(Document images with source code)
--------------------

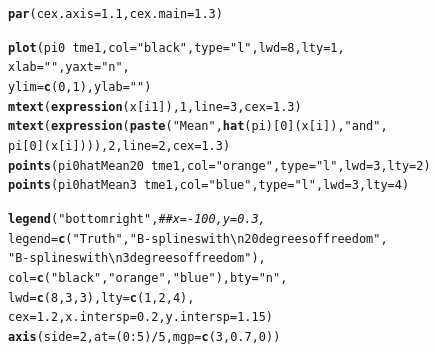 \documentclass{article}\usepackage[]{graphicx}\usepackage[]{color}
\makeatletter
\newcommand{\hlnum}[1]{\textcolor[rgb]{0.686,0.059,0.569}{#1}}%
\newcommand{\hlstr}[1]{\textcolor[rgb]{0.192,0.494,0.8}{#1}}%
\newcommand{\hlcom}[1]{\textcolor[rgb]{0.678,0.584,0.686}{\textit{#1}}}%
\newcommand{\hlopt}[1]{\textcolor[rgb]{0,0,0}{#1}}%
\newcommand{\hlstd}[1]{\textcolor[rgb]{0.345,0.345,0.345}{#1}}%
\newcommand{\hlkwc}[1]{\textcolor[rgb]{0.333,0.667,0.333}{#1}}%
\newcommand{\hlkwd}[1]{\textcolor[rgb]{0.737,0.353,0.396}{\textbf{#1}}}%
\newenvironment{kframe}{%
 \def\at@end@of@kframe{}%
 \ifinner\ifhmode%
  \def\at@end@of@kframe{\end{minipage}}%
  \begin{minipage}{\columnwidth}%
 \fi\fi%
 \def\FrameCommand##1{\hskip\@totalleftmargin \hskip-\fboxsep
 \colorbox{shadecolor}{##1}\hskip-\fboxsep
     \hskip-\linewidth \hskip-\@totalleftmargin \hskip\columnwidth}%
 \MakeFramed {\advance\hsize-\width
   \@totalleftmargin\z@ \linewidth\hsize
   \@setminipage}}%
 {\par\unskip\endMakeFramed%
 \at@end@of@kframe}
\newenvironment{knitrout}{}{} %
\makeatother
\begin{document}
\begin{knitrout}
\color{fgcolor}\begin{kframe}
\begin{alltt}
\hlkwd{par}\hlstd{(}\hlkwc{cex.axis} \hlstd{=} \hlnum{1.1}\hlstd{,} \hlkwc{cex.main}\hlstd{=}\hlnum{1.3}\hlstd{)}

\hlkwd{plot}\hlstd{(pi0} \hlopt{~} \hlstd{tme1,}\hlkwc{col}\hlstd{=}\hlstr{"black"}\hlstd{,}\hlkwc{type}\hlstd{=}\hlstr{"l"}\hlstd{,}\hlkwc{lwd}\hlstd{=}\hlnum{8}\hlstd{,} \hlkwc{lty}\hlstd{=}\hlnum{1}\hlstd{,}
     \hlkwc{xlab}\hlstd{=}\hlstr{""}\hlstd{,} \hlkwc{yaxt} \hlstd{=} \hlstr{"n"}\hlstd{,}
     \hlkwc{ylim}\hlstd{=}\hlkwd{c}\hlstd{(}\hlnum{0}\hlstd{,}\hlnum{1}\hlstd{),} \hlkwc{ylab}\hlstd{=}\hlstr{""}\hlstd{)}
\hlkwd{mtext}\hlstd{(}\hlkwd{expression}\hlstd{(x[i1]),} \hlnum{1}\hlstd{,} \hlkwc{line}\hlstd{=}\hlnum{3}\hlstd{,} \hlkwc{cex}\hlstd{=}\hlnum{1.3}\hlstd{)}
\hlkwd{mtext}\hlstd{(}\hlkwd{expression}\hlstd{(}\hlkwd{paste}\hlstd{(}\hlstr{"Mean "}\hlstd{,} \hlkwd{hat}\hlstd{(pi)[}\hlnum{0}\hlstd{](x[i]),}\hlstr{" and "}\hlstd{,}
                       \hlstd{pi[}\hlnum{0}\hlstd{](x[i]))),} \hlnum{2}\hlstd{,} \hlkwc{line}\hlstd{=}\hlnum{2}\hlstd{,} \hlkwc{cex}\hlstd{=}\hlnum{1.3}\hlstd{)}
\hlkwd{points}\hlstd{(pi0hatMean20} \hlopt{~} \hlstd{tme1,}\hlkwc{col}\hlstd{=}\hlstr{"orange"}\hlstd{,}\hlkwc{type}\hlstd{=}\hlstr{"l"}\hlstd{,}\hlkwc{lwd}\hlstd{=}\hlnum{3}\hlstd{,} \hlkwc{lty}\hlstd{=}\hlnum{2}\hlstd{)}
\hlkwd{points}\hlstd{(pi0hatMean3} \hlopt{~} \hlstd{tme1,}\hlkwc{col}\hlstd{=}\hlstr{"blue"}\hlstd{,}\hlkwc{type}\hlstd{=}\hlstr{"l"}\hlstd{,}\hlkwc{lwd}\hlstd{=}\hlnum{3}\hlstd{,} \hlkwc{lty}\hlstd{=}\hlnum{4}\hlstd{)}

\hlkwd{legend}\hlstd{(}\hlstr{"bottomright"}\hlstd{,} \hlcom{##x=-100, y=0.3, }
       \hlkwc{legend}\hlstd{=}\hlkwd{c}\hlstd{(}\hlstr{"Truth"}\hlstd{,} \hlstr{"B-splines with\textbackslash{}n20 degrees of freedom"}\hlstd{,}
                \hlstr{"B-splines with\textbackslash{}n3 degrees of freedom"}\hlstd{),}
       \hlkwc{col}\hlstd{=}\hlkwd{c}\hlstd{(}\hlstr{"black"}\hlstd{,} \hlstr{"orange"}\hlstd{,} \hlstr{"blue"}\hlstd{),} \hlkwc{bty}\hlstd{=}\hlstr{"n"}\hlstd{,}
       \hlkwc{lwd}\hlstd{=}\hlkwd{c}\hlstd{(}\hlnum{8}\hlstd{,}\hlnum{3}\hlstd{,}\hlnum{3}\hlstd{),} \hlkwc{lty}\hlstd{=}\hlkwd{c}\hlstd{(}\hlnum{1}\hlstd{,}\hlnum{2}\hlstd{,}\hlnum{4}\hlstd{),}
       \hlkwc{cex}\hlstd{=}\hlnum{1.2}\hlstd{,} \hlkwc{x.intersp}\hlstd{=}\hlnum{0.2}\hlstd{,} \hlkwc{y.intersp}\hlstd{=}\hlnum{1.15}\hlstd{)}
\hlkwd{axis}\hlstd{(}\hlkwc{side}\hlstd{=}\hlnum{2}\hlstd{,} \hlkwc{at}\hlstd{=(}\hlnum{0}\hlopt{:}\hlnum{5}\hlstd{)}\hlopt{/}\hlnum{5}\hlstd{,} \hlkwc{mgp}\hlstd{=}\hlkwd{c}\hlstd{(}\hlnum{3}\hlstd{,} \hlnum{0.7}\hlstd{,} \hlnum{0}\hlstd{))}
\end{alltt}
\end{kframe}


\end{knitrout}
\end{document}
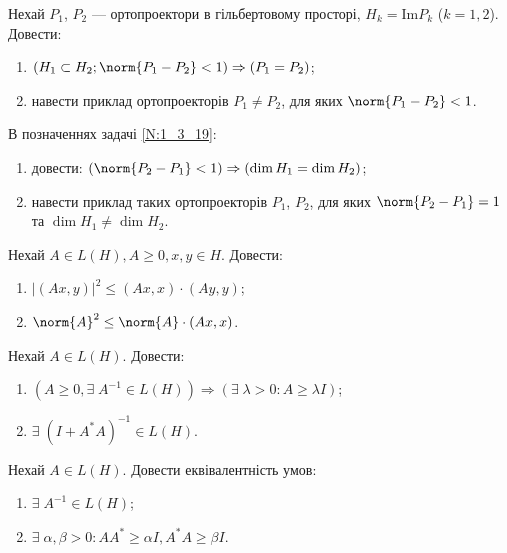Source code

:\begin{exercise}\label{N:1_3_19}
    Нехай $P_1$, $P_2$ --- ортопроектори в гільбертовому просторі, $H_k = \mathrm{Im} P_k$ ($k = 1, 2$). Довести:
    \begin{enumerate}[label=\ukr*)]
        \item $(H_1 \subset H_2; \norm{P_1 - P_2} < 1) \Rightarrow (P_1 = P_2)$;
        \item навести приклад ортопроекторів $P_1 \neq P_2$, для яких $\norm{P_1 - P_2} < 1$.
    \end{enumerate}
\end{exercise}

\begin{exercise}
    В позначеннях задачі \ref{N:1_3_19}:
    \begin{enumerate}[label=\ukr*)]
        \item довести: $(\norm{P_2 - P_1} < 1) \Rightarrow (\dim H_1 = \dim H_2)$;
        \item навести приклад таких ортопроекторів $P_1$, $P_2$, для яких $\norm{P_2 - P_1} = 1$ та $\dim H_1 \neq \dim H_2$.
    \end{enumerate}
\end{exercise}

\begin{exercise}
    Нехай $A \in L(H), A \geq 0, x, y \in H$. Довести:
    \begin{enumerate}[label=\ukr*)]
        \item $|(Ax, y)|^2 \leq (Ax, x) \cdot (Ay, y)$;
        \item $\norm{A}^2 \leq \norm{A} \cdot (Ax, x)$.
    \end{enumerate}
\end{exercise}

\begin{exercise}
    Нехай $A \in L(H)$. Довести:
    \begin{enumerate}[label=\ukr*)]
        \item $(A \geq 0, \exists \; A^{-1} \in L(H)) \Rightarrow (\exists \; \lambda > 0 : A \geq \lambda I)$;
        \item $\exists \; (I + A^* A)^{-1} \in L(H)$.
    \end{enumerate}
\end{exercise}

\begin{exercise}
    Нехай $A \in L(H)$. Довести еквівалентність умов:
    \begin{enumerate}[label=\ukr*)]
        \item $\exists \; A^{-1} \in L(H)$;
        \item $\exists \; \alpha, \beta > 0 : A A^{*} \geq \alpha I, A^{*} A \geq \beta I$.
    \end{enumerate}
\end{exercise}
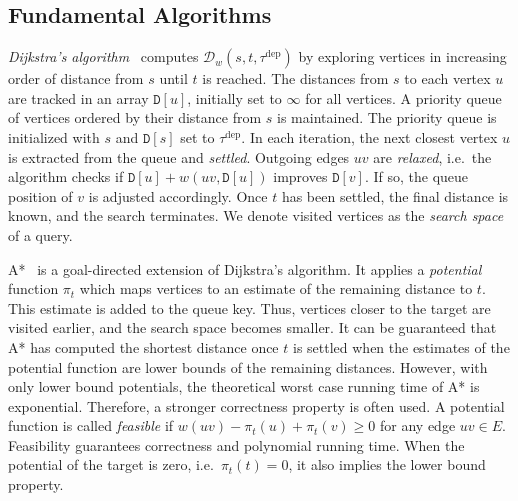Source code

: \documentclass[a4paper,UKenglish,cleveref, autoref, thm-restate]{lipics-v2021}
\newcommand*{\dist}{\mathcal{D}}
\newcommand*{\tdep}{\tau^{\operatorname{dep}}}
\begin{document}
\subsection{Fundamental Algorithms}

\emph{Dijkstra's algorithm}~\cite{d-ntpcg-59} computes $\dist_w(s,t,\tdep)$ by exploring vertices in increasing order of distance from $s$ until $t$ is reached.
The distances from $s$ to each vertex $u$ are tracked in an array $\mathtt{D}[u]$, initially set to $\infty$ for all vertices.
A priority queue of vertices ordered by their distance from $s$ is maintained.
The priority queue is initialized with $s$ and $\mathtt{D}[s]$ set to $\tdep$.
In each iteration, the next closest vertex $u$ is extracted from the queue and \emph{settled}.
Outgoing edges $uv$ are \emph{relaxed}, i.e.\ the algorithm checks if $\mathtt{D}[u] + w(uv, \mathtt{D}[u])$ improves $\mathtt{D}[v]$.
If so, the queue position of $v$ is adjusted accordingly.
Once $t$ has been settled, the final distance is known, and the search terminates.
We denote visited vertices as the \emph{search space} of a query.

A*~\cite{hnr-afbhd-68} is a goal-directed extension of Dijkstra's algorithm.
It applies a \emph{potential} function $\pi_t$ which maps vertices to an estimate of the remaining distance to $t$.
This estimate is added to the queue key.
Thus, vertices closer to the target are visited earlier, and the search space becomes smaller.
It can be guaranteed that A* has computed the shortest distance once $t$ is settled when the estimates of the potential function are lower bounds of the remaining distances.
However, with only lower bound potentials, the theoretical worst case running time of A* is exponential.
Therefore, a stronger correctness property is often used.
A potential function is called \emph{feasible} if $w(uv) - \pi_t(u) + \pi_t(v) \geq 0$ for any edge $uv \in E$.
Feasibility guarantees correctness and polynomial running time.
When the potential of the target is zero, i.e.\ $\pi_t(t) = 0$, it also implies the lower bound property.

\end{document}
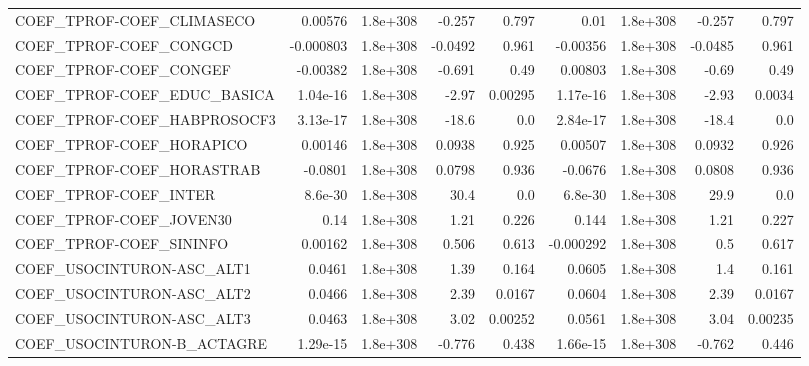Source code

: \begin{tabular}{lrrrrrrrr}
COEF\_TPROF-COEF\_CLIMASECO         &     0.00576 &     1.8e+308 &    -0.257 &    0.797 &       0.01 &    1.8e+308 &       -0.257 &         0.797 \\
COEF\_TPROF-COEF\_CONGCD            &   -0.000803 &     1.8e+308 &   -0.0492 &    0.961 &   -0.00356 &    1.8e+308 &      -0.0485 &         0.961 \\
COEF\_TPROF-COEF\_CONGEF            &    -0.00382 &     1.8e+308 &    -0.691 &     0.49 &    0.00803 &    1.8e+308 &        -0.69 &          0.49 \\
COEF\_TPROF-COEF\_EDUC\_BASICA       &    1.04e-16 &     1.8e+308 &     -2.97 &  0.00295 &   1.17e-16 &    1.8e+308 &        -2.93 &        0.0034 \\
COEF\_TPROF-COEF\_HABPROSOCF3       &    3.13e-17 &     1.8e+308 &     -18.6 &      0.0 &   2.84e-17 &    1.8e+308 &        -18.4 &           0.0 \\
COEF\_TPROF-COEF\_HORAPICO          &     0.00146 &     1.8e+308 &    0.0938 &    0.925 &    0.00507 &    1.8e+308 &       0.0932 &         0.926 \\
COEF\_TPROF-COEF\_HORASTRAB         &     -0.0801 &     1.8e+308 &    0.0798 &    0.936 &    -0.0676 &    1.8e+308 &       0.0808 &         0.936 \\
COEF\_TPROF-COEF\_INTER             &     8.6e-30 &     1.8e+308 &      30.4 &      0.0 &    6.8e-30 &    1.8e+308 &         29.9 &           0.0 \\
COEF\_TPROF-COEF\_JOVEN30           &        0.14 &     1.8e+308 &      1.21 &    0.226 &      0.144 &    1.8e+308 &         1.21 &         0.227 \\
COEF\_TPROF-COEF\_SININFO           &     0.00162 &     1.8e+308 &     0.506 &    0.613 &  -0.000292 &    1.8e+308 &          0.5 &         0.617 \\
COEF\_USOCINTURON-ASC\_ALT1         &      0.0461 &     1.8e+308 &      1.39 &    0.164 &     0.0605 &    1.8e+308 &          1.4 &         0.161 \\
COEF\_USOCINTURON-ASC\_ALT2         &      0.0466 &     1.8e+308 &      2.39 &   0.0167 &     0.0604 &    1.8e+308 &         2.39 &        0.0167 \\
COEF\_USOCINTURON-ASC\_ALT3         &      0.0463 &     1.8e+308 &      3.02 &  0.00252 &     0.0561 &    1.8e+308 &         3.04 &       0.00235 \\
COEF\_USOCINTURON-B\_ACTAGRE        &    1.29e-15 &     1.8e+308 &    -0.776 &    0.438 &   1.66e-15 &    1.8e+308 &       -0.762 &         0.446 \\

\end{tabular}
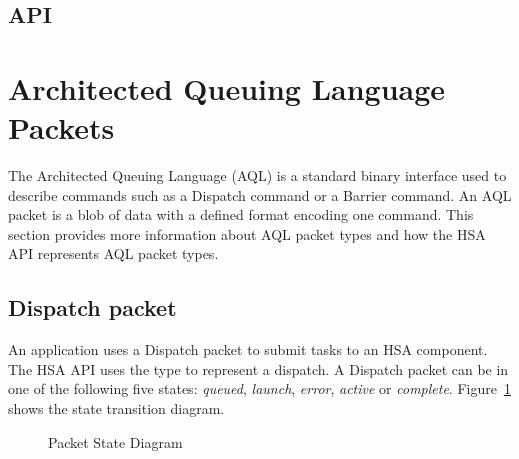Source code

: \documentclass[final]{book}
\begin{document}
\subsection{API}


\section{Architected Queuing Language Packets}\label{sec:aql}
The Architected Queuing Language (AQL) is a standard binary interface used to
describe commands such as a Dispatch command or a Barrier command. An AQL packet
is a blob of data with a defined format encoding one command. This section
provides more information about AQL packet types and how the HSA API represents
AQL packet types.

\subsection{Dispatch packet}\label{dispatch-packet}

An application uses a Dispatch packet to submit tasks to an HSA component. The
HSA API uses the  type to represent a dispatch.
A Dispatch packet can be in one of the following five states: \emph{queued},
\emph{launch}, \emph{error}, \emph{active} or
\emph{complete}. Figure~\ref{fig:packetstate} shows the state transition
diagram.

\begin{figure}[b]
  \centering
  \scriptsize
{}
  \centering
  \caption{Packet State Diagram}
  \label{fig:packetstate}
\end{figure}
\end{document}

--------------------

| REQUIREMENT |
In the entries above, find each line that includes the string "яких" and copy it.

| EXPECTED ANSWER |
        \item навести приклад ортопроекторів $P_1 \neq P_2$, для яких $\norm{P_1 - P_2} < 1$.
        \item навести приклад таких ортопроекторів $P_1$, $P_2$, для яких $\norm{P_2 - P_1} = 1$ та $\dim H_1 \neq \dim H_2$.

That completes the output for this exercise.